Backups are easy? Just copy to another piece of paper and store somewhere else.

I'm just being facetious though.

[–] admin@lemmy.my-box.dev 0 points 3 months ago* (last edited 3 months ago)

I'm not being facetious though. Off-site backups of a digital password collection are easy to setup and maintain. But when you change your password or add a new entry, it's going to be a pain in the ass to have to drive over and update a physical copy.

If you can live with those downsides, that's fine. But in my opinion it would be facetious to pretend a physical backup is "just as good/usable" as a digital one.

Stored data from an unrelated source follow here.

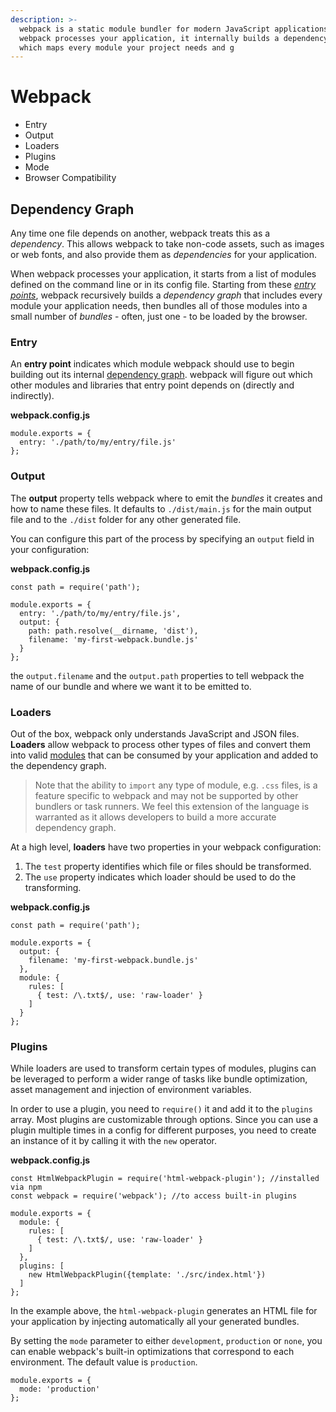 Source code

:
 ```yaml
---
description: >-
  webpack is a static module bundler for modern JavaScript applications. When
  webpack processes your application, it internally builds a dependency graph
  which maps every module your project needs and g
---
```


# Webpack

* Entry
* Output
* Loaders
* Plugins
* Mode
* Browser Compatibility

## Dependency Graph

Any time one file depends on another, webpack treats this as a _dependency_. This allows webpack to take non-code assets, such as images or web fonts, and also provide them as _dependencies_ for your application.

When webpack processes your application, it starts from a list of modules defined on the command line or in its config file. Starting from these [_entry points_](https://webpack.js.org/concepts/entry-points/), webpack recursively builds a _dependency graph_ that includes every module your application needs, then bundles all of those modules into a small number of _bundles_ - often, just one - to be loaded by the browser.



### Entry <a id="entry"></a>

An **entry point** indicates which module webpack should use to begin building out its internal [dependency graph](https://webpack.js.org/concepts/dependency-graph/). webpack will figure out which other modules and libraries that entry point depends on \(directly and indirectly\).

**webpack.config.js**

```text
module.exports = {
  entry: './path/to/my/entry/file.js'
};
```

### Output <a id="output"></a>

The **output** property tells webpack where to emit the _bundles_ it creates and how to name these files. It defaults to `./dist/main.js` for the main output file and to the `./dist` folder for any other generated file.

You can configure this part of the process by specifying an `output` field in your configuration:

**webpack.config.js**

```text
const path = require('path');

module.exports = {
  entry: './path/to/my/entry/file.js',
  output: {
    path: path.resolve(__dirname, 'dist'),
    filename: 'my-first-webpack.bundle.js'
  }
};
```

the `output.filename` and the `output.path` properties to tell webpack the name of our bundle and where we want it to be emitted to. 



### Loaders <a id="loaders"></a>

Out of the box, webpack only understands JavaScript and JSON files. **Loaders** allow webpack to process other types of files and convert them into valid [modules](https://webpack.js.org/concepts/modules) that can be consumed by your application and added to the dependency graph.

> Note that the ability to `import` any type of module, e.g. `.css` files, is a feature specific to webpack and may not be supported by other bundlers or task runners. We feel this extension of the language is warranted as it allows developers to build a more accurate dependency graph.

At a high level, **loaders** have two properties in your webpack configuration:

1. The `test` property identifies which file or files should be transformed.
2. The `use` property indicates which loader should be used to do the transforming.

**webpack.config.js**

```text
const path = require('path');

module.exports = {
  output: {
    filename: 'my-first-webpack.bundle.js'
  },
  module: {
    rules: [
      { test: /\.txt$/, use: 'raw-loader' }
    ]
  }
};
```

### Plugins <a id="plugins"></a>

While loaders are used to transform certain types of modules, plugins can be leveraged to perform a wider range of tasks like bundle optimization, asset management and injection of environment variables.

In order to use a plugin, you need to `require()` it and add it to the `plugins` array. Most plugins are customizable through options. Since you can use a plugin multiple times in a config for different purposes, you need to create an instance of it by calling it with the `new` operator.

**webpack.config.js**

```text
const HtmlWebpackPlugin = require('html-webpack-plugin'); //installed via npm
const webpack = require('webpack'); //to access built-in plugins

module.exports = {
  module: {
    rules: [
      { test: /\.txt$/, use: 'raw-loader' }
    ]
  },
  plugins: [
    new HtmlWebpackPlugin({template: './src/index.html'})
  ]
};
```

In the example above, the `html-webpack-plugin` generates an HTML file for your application by injecting automatically all your generated bundles.





By setting the `mode` parameter to either `development`, `production` or `none`, you can enable webpack's built-in optimizations that correspond to each environment. The default value is `production`.

```text
module.exports = {
  mode: 'production'
};
```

-edit: whoops, misread that as implying that I was being facetious. As you were sir -

[–] nous@programming.dev 0 points 3 months ago

You can have backups of physical books. Just copy the text from one to the other. Yeah it is manual work but so is writing the first one in the first place. You can then store the second copy in a fire resistant safe or at a friends or family members house (maybe inside a safe as well).

[–] Shdwdrgn@mander.xyz 0 points 3 months ago

I just store all my passwords in robots.txt on my web server, makes it easy for me to access them anywhere I go...

/s

[–] lauha@lemmy.one 0 points 3 months ago

I have a firesafe at home for important papers, passports and some emergency cash. I keep my passwords there.